Problem: The answer must consist of each line below that contains the word "should", copied in full.

Records shown:
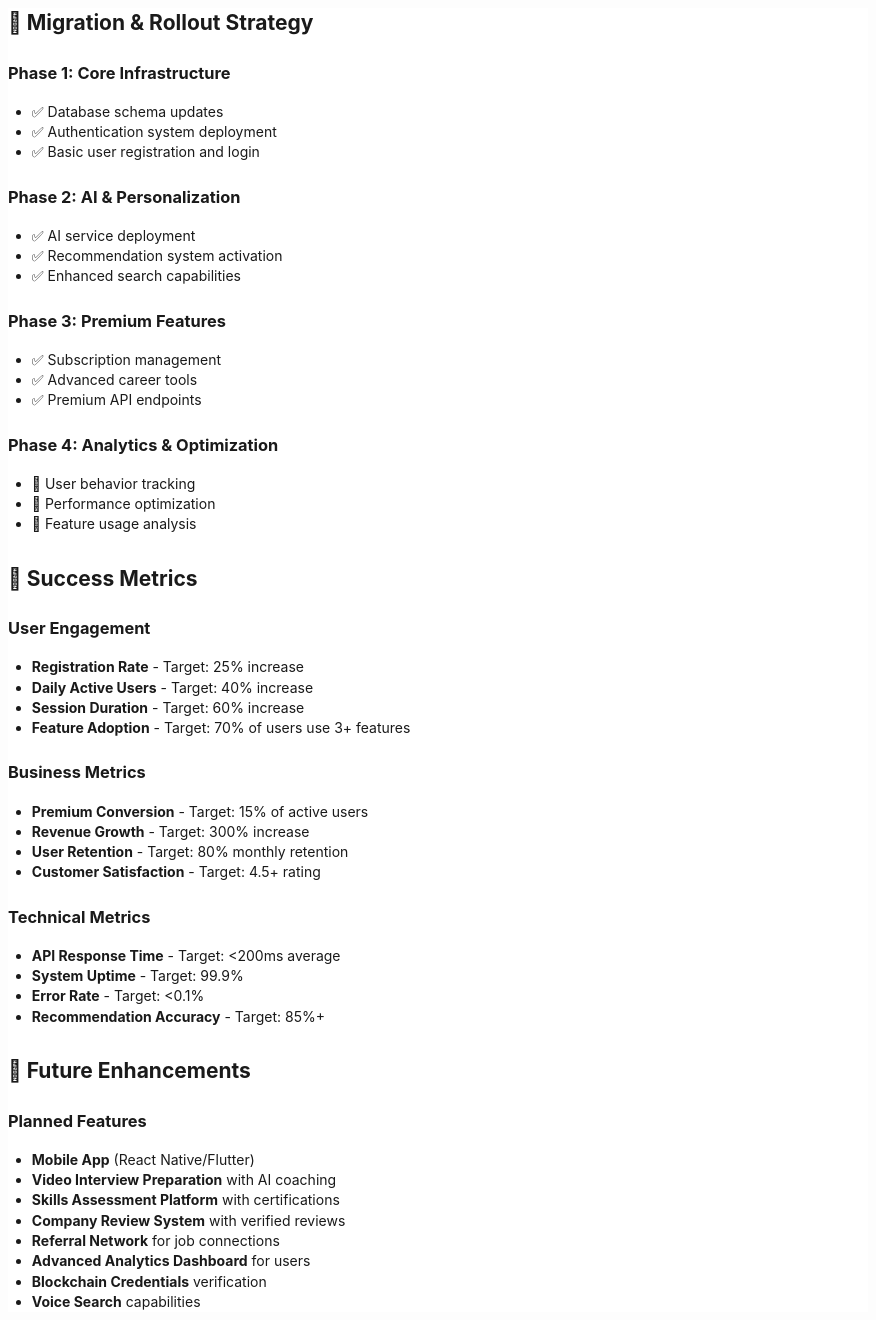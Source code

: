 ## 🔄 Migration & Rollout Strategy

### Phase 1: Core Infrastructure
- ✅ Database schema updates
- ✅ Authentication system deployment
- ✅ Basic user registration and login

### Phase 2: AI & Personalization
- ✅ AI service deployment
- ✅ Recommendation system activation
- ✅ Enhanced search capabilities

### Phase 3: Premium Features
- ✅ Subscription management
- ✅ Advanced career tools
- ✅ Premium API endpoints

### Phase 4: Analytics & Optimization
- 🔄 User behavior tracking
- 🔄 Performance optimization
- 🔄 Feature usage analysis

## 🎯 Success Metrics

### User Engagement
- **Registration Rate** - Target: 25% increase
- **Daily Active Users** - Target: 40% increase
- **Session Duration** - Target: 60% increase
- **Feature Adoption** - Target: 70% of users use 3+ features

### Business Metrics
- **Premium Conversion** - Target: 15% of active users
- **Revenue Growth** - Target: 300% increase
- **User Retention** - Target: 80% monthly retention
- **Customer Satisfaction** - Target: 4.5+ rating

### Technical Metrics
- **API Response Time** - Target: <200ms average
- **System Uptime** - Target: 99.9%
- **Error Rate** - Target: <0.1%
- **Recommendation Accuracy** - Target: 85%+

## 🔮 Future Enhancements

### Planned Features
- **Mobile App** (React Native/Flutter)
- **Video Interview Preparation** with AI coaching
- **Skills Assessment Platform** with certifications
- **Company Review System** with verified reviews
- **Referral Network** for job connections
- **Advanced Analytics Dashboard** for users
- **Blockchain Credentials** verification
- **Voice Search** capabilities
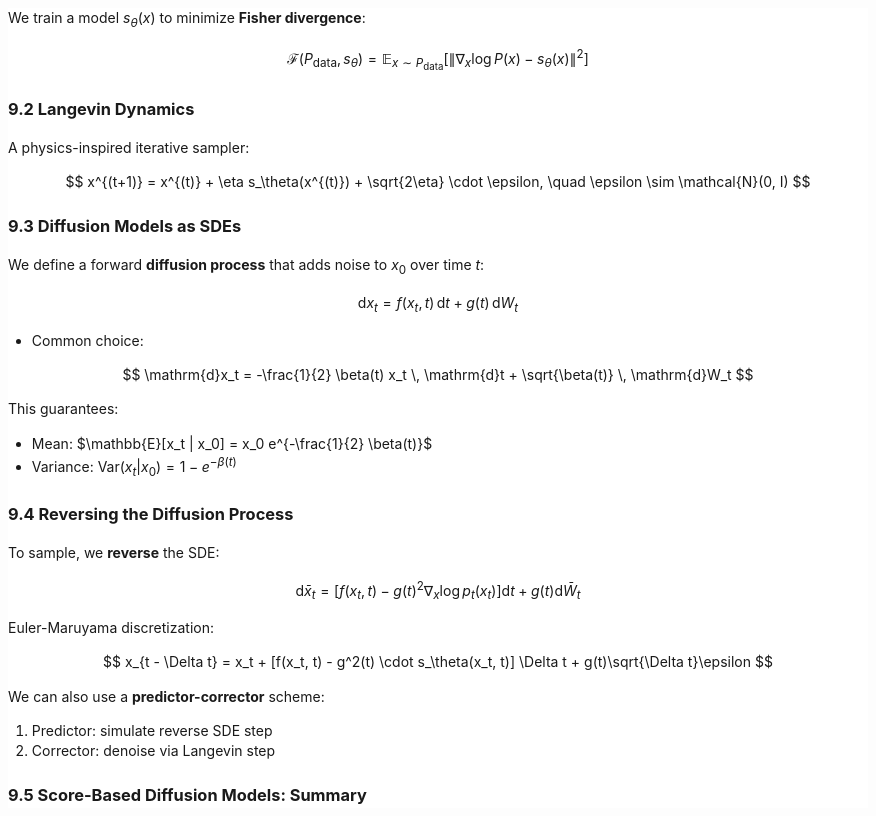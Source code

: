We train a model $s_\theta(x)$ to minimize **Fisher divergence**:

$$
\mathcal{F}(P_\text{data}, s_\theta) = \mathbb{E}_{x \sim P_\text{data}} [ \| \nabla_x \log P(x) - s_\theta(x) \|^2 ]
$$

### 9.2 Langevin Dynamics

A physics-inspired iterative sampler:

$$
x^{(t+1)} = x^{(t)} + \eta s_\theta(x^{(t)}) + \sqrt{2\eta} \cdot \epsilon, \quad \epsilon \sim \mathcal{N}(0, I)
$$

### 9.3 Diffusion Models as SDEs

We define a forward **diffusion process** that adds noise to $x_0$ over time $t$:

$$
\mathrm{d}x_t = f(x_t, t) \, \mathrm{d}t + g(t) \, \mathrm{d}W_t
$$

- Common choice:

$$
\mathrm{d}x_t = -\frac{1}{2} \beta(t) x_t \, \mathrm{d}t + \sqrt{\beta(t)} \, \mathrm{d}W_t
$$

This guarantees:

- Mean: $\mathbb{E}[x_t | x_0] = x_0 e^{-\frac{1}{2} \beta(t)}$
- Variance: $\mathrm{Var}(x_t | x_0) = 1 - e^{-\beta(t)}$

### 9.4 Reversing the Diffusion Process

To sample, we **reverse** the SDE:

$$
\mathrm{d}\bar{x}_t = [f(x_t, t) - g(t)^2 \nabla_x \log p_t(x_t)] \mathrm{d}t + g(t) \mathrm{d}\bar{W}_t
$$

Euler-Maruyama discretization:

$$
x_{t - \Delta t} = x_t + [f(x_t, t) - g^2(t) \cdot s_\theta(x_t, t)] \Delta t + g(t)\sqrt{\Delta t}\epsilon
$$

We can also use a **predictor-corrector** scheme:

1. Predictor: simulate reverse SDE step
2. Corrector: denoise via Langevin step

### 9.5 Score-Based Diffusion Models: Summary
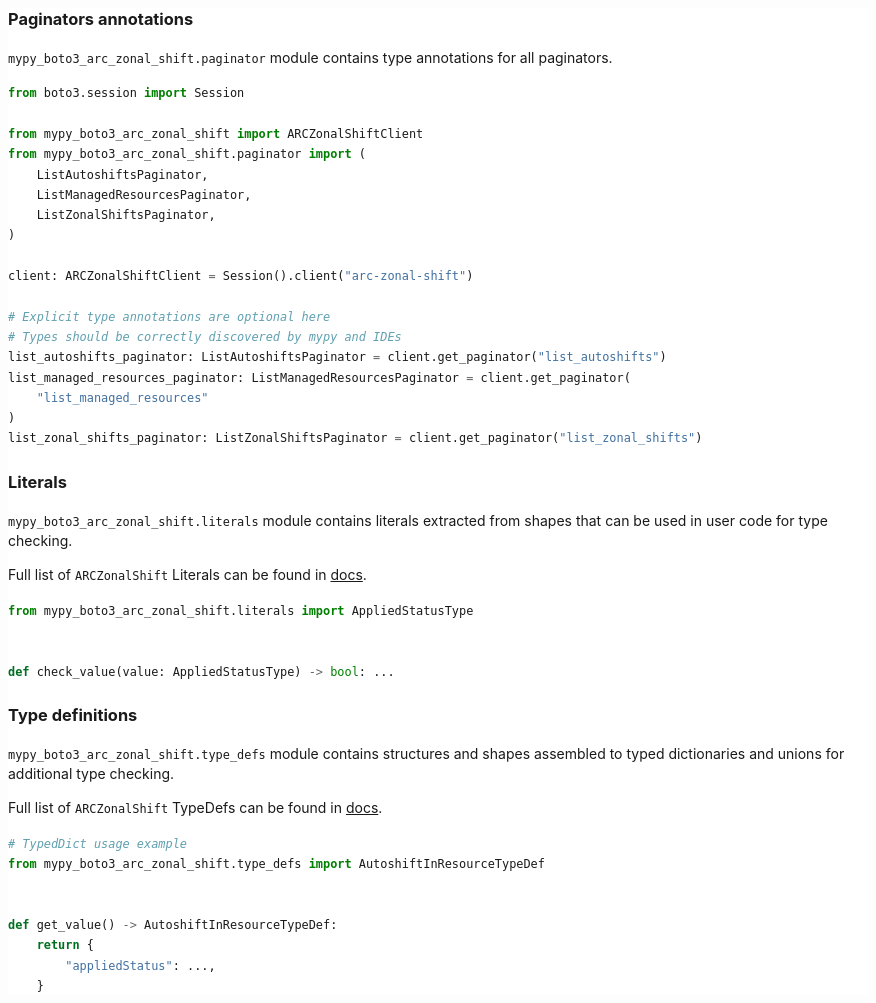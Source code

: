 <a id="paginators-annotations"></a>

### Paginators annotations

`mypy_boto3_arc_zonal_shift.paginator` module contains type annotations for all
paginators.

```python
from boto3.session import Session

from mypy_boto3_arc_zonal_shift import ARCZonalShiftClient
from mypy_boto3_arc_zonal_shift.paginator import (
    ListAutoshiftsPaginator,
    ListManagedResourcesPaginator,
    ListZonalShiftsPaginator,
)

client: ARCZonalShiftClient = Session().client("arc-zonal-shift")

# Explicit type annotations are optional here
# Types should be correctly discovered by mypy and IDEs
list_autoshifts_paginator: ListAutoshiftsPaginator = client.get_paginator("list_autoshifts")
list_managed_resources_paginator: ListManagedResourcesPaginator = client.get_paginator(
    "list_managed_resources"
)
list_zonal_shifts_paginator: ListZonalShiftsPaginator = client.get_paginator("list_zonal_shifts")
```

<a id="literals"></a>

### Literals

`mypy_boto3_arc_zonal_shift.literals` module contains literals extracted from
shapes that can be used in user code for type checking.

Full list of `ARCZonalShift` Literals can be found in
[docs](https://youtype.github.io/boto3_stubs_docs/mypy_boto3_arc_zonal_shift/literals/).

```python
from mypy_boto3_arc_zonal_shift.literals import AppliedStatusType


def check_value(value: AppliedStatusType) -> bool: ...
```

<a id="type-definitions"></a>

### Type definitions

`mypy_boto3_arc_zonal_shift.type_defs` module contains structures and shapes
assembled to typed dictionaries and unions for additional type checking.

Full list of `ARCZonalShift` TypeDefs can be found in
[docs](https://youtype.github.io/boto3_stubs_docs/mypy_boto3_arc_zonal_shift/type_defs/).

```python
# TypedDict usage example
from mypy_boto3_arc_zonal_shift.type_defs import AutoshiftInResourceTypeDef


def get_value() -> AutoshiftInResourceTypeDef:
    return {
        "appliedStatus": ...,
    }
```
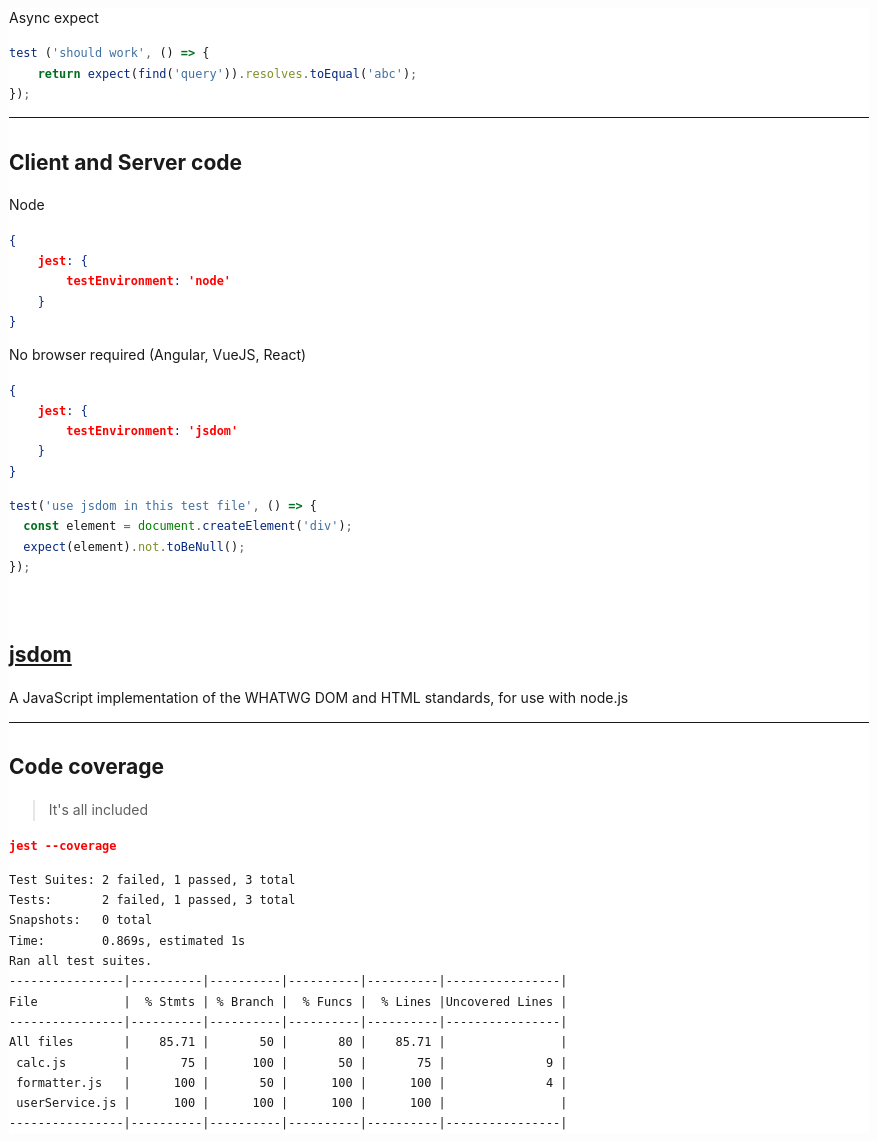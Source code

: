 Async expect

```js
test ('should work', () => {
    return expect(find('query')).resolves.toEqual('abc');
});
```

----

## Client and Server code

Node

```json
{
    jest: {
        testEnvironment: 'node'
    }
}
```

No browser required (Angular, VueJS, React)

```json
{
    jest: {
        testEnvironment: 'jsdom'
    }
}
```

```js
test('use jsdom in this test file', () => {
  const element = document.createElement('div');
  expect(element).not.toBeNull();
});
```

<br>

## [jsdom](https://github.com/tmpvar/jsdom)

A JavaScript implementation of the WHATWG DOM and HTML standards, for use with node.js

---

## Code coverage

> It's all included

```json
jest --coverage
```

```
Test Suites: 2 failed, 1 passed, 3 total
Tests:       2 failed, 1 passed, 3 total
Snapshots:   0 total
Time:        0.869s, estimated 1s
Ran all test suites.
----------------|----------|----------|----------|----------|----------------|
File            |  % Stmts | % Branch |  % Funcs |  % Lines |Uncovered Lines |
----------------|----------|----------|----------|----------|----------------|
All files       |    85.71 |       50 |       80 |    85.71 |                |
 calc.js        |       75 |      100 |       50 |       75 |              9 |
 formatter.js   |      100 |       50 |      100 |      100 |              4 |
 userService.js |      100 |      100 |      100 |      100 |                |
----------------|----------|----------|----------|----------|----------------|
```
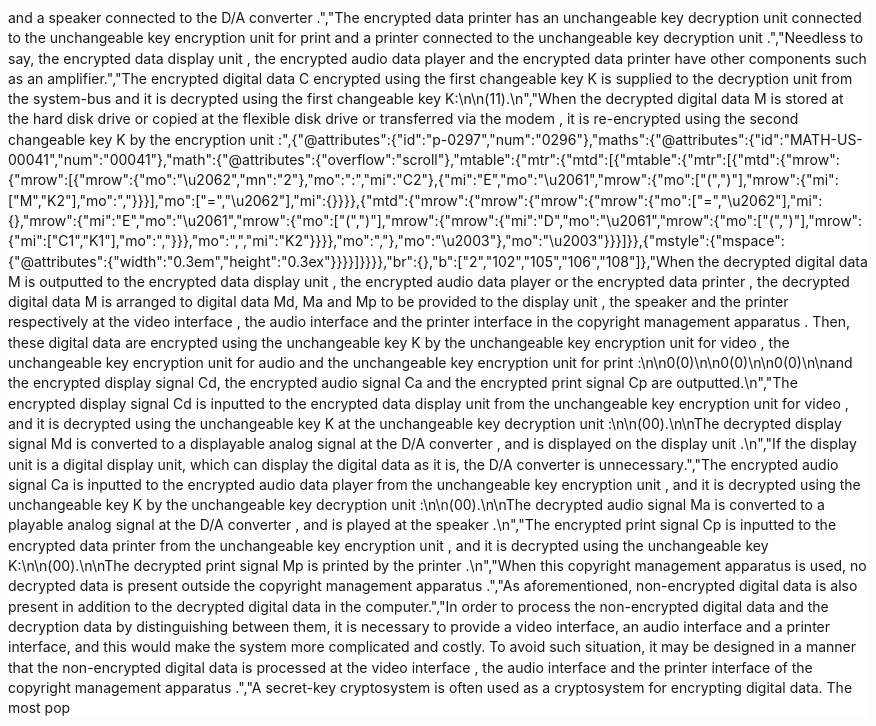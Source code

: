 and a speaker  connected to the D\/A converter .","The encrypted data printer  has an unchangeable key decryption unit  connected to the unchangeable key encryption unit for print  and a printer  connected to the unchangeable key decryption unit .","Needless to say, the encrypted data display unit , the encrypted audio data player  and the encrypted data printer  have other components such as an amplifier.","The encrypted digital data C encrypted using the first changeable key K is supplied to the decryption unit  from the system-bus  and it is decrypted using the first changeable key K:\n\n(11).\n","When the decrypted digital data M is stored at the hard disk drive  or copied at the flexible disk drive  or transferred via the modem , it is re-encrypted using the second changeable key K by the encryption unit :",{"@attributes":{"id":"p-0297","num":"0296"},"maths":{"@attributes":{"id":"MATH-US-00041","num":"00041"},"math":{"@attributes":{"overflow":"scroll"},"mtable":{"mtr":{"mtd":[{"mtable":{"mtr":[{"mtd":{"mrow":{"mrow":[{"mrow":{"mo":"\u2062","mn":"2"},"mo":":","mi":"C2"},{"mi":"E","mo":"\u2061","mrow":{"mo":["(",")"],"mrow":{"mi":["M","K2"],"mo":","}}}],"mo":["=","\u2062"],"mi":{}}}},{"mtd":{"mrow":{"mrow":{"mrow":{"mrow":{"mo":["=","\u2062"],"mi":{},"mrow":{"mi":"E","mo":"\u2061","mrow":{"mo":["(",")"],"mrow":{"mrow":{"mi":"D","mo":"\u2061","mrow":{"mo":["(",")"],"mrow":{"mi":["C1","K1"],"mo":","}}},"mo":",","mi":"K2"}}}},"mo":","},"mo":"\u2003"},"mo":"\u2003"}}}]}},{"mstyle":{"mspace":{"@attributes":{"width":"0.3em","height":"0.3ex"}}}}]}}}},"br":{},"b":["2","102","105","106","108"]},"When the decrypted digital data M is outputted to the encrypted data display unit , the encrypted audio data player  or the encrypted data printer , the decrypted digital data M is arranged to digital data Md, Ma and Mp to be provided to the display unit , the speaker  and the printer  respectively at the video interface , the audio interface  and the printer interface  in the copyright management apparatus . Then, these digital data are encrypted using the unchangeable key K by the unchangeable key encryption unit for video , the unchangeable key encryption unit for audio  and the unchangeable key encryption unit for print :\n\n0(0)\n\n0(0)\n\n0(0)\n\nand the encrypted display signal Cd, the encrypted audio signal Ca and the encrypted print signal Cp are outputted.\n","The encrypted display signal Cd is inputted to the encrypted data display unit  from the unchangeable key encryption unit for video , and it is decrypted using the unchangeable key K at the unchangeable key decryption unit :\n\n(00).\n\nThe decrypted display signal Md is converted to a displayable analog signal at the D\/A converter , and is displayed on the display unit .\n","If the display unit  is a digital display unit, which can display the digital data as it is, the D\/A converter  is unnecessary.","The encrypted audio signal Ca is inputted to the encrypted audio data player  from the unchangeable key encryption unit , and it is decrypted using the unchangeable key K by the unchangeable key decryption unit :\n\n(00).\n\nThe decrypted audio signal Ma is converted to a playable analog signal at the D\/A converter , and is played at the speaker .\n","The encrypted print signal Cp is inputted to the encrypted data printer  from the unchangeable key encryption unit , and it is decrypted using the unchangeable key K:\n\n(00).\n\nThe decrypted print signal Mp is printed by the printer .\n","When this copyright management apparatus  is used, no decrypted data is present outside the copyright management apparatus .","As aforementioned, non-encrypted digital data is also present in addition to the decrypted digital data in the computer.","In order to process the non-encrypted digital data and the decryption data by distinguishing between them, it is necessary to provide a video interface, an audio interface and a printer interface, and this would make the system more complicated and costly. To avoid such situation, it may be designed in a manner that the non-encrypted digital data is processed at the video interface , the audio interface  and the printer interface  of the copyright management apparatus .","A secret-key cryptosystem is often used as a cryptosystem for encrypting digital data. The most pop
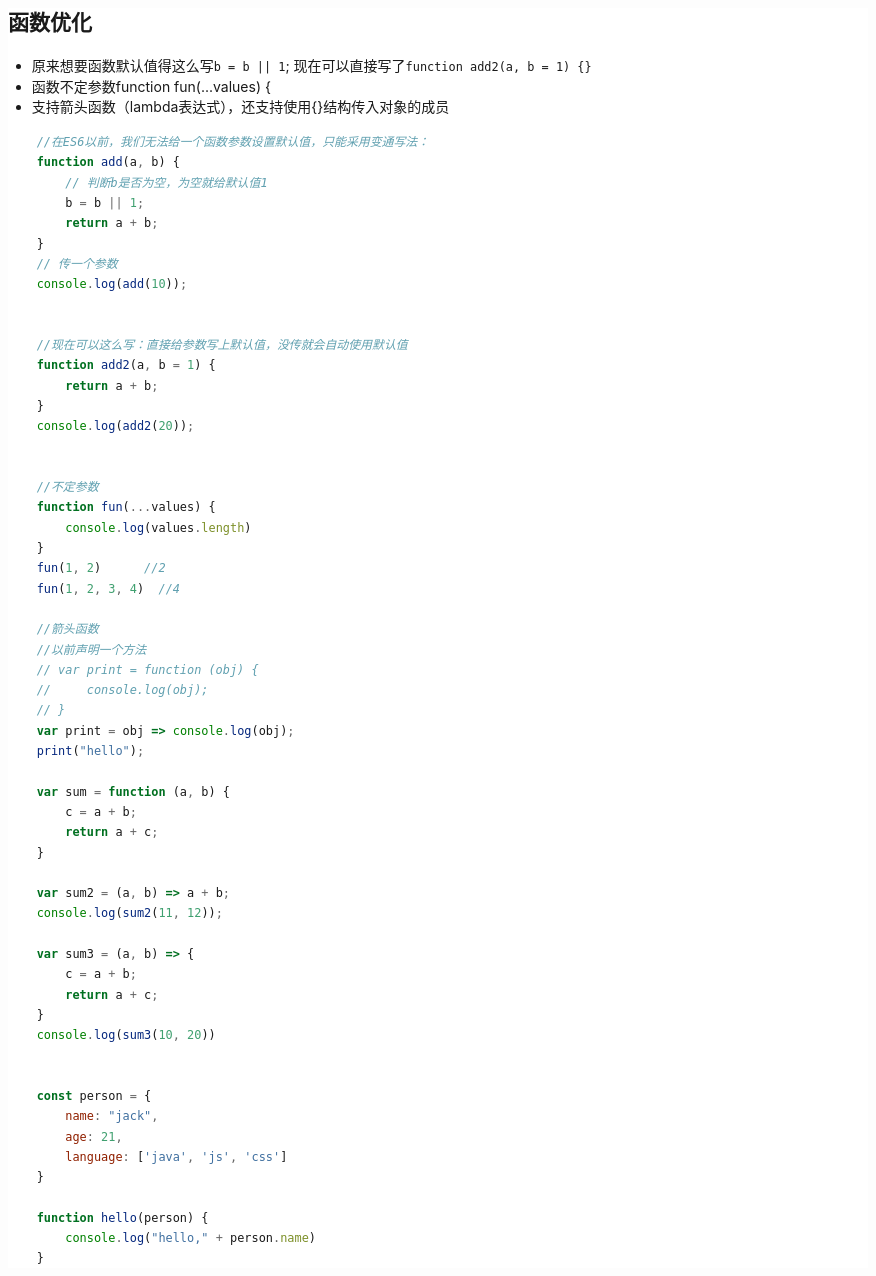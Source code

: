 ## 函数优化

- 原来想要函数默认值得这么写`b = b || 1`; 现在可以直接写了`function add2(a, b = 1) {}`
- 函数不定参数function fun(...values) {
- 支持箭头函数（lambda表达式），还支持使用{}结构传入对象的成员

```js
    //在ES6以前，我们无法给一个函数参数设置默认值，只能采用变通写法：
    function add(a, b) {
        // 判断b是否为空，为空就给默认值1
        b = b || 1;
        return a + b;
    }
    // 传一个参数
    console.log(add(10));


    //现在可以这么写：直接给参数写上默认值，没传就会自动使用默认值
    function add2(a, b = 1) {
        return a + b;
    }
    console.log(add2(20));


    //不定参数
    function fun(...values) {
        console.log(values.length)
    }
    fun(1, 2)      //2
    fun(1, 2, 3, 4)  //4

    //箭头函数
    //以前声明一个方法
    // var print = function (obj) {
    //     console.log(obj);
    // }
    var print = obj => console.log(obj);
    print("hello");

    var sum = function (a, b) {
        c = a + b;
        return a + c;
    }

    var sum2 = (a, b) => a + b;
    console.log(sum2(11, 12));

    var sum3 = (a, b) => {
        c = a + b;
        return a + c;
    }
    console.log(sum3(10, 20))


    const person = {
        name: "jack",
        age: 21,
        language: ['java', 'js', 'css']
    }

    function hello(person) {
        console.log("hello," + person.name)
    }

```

Output for this exercise:
# Types should be correctly discovered by mypy and IDEs
test ('should work', () => {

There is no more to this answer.